Directions ▸
Count every line in the entries that contains "sections". Report that count alone.

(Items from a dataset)
##############################
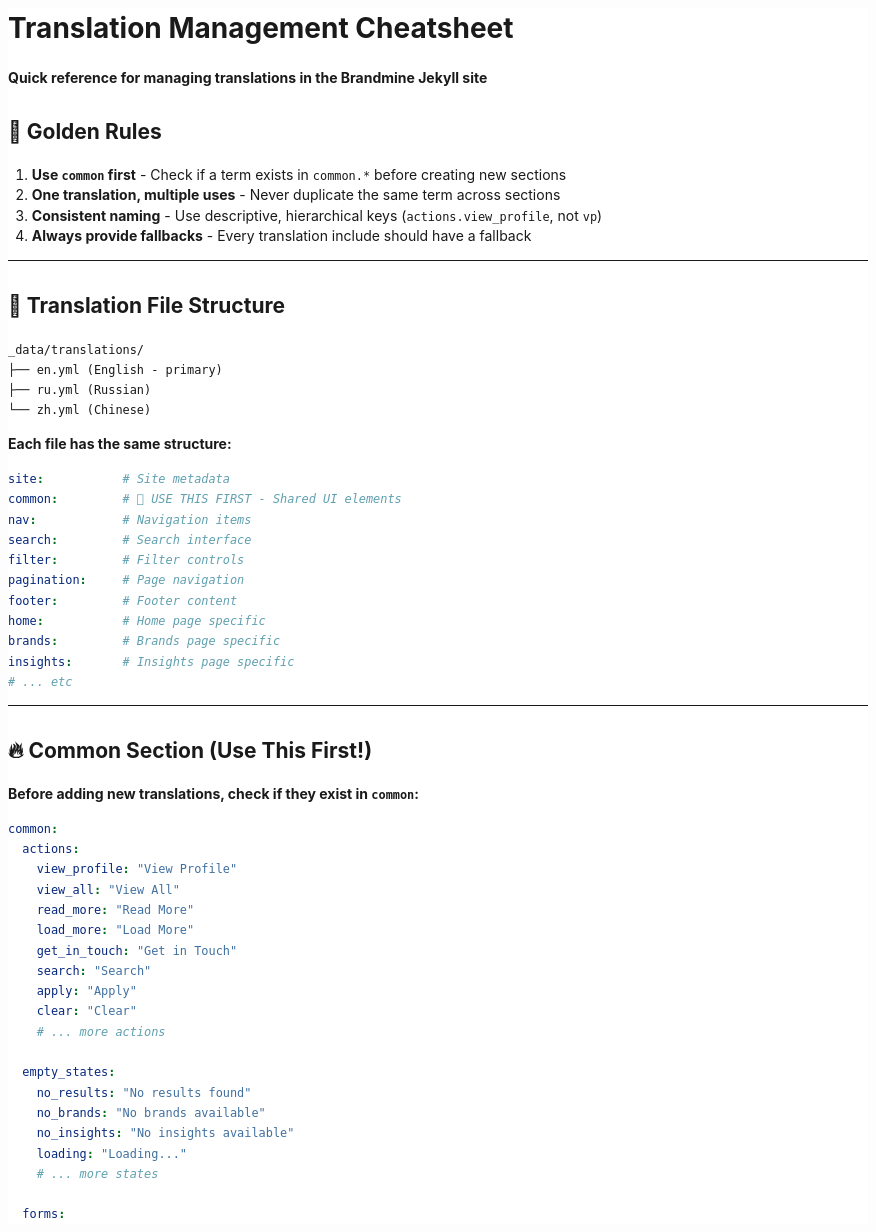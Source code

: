 # Translation Management Cheatsheet

**Quick reference for managing translations in the Brandmine Jekyll site**

## 🎯 **Golden Rules**

1. **Use `common` first** - Check if a term exists in `common.*` before creating new sections
2. **One translation, multiple uses** - Never duplicate the same term across sections
3. **Consistent naming** - Use descriptive, hierarchical keys (`actions.view_profile`, not `vp`)
4. **Always provide fallbacks** - Every translation include should have a fallback

---

## 📁 **Translation File Structure**

```
_data/translations/
├── en.yml (English - primary)
├── ru.yml (Russian)
└── zh.yml (Chinese)
```

**Each file has the same structure:**

```yaml
site:           # Site metadata
common:         # 🎯 USE THIS FIRST - Shared UI elements
nav:            # Navigation items
search:         # Search interface
filter:         # Filter controls
pagination:     # Page navigation
footer:         # Footer content
home:           # Home page specific
brands:         # Brands page specific
insights:       # Insights page specific
# ... etc
```

---

## 🔥 **Common Section (Use This First!)**

**Before adding new translations, check if they exist in `common`:**

```yaml
common:
  actions:
    view_profile: "View Profile"
    view_all: "View All"
    read_more: "Read More"
    load_more: "Load More"
    get_in_touch: "Get in Touch"
    search: "Search"
    apply: "Apply"
    clear: "Clear"
    # ... more actions
  
  empty_states:
    no_results: "No results found"
    no_brands: "No brands available"
    no_insights: "No insights available"
    loading: "Loading..."
    # ... more states
  
  forms:
```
##############################
Answer to this problem ▸
2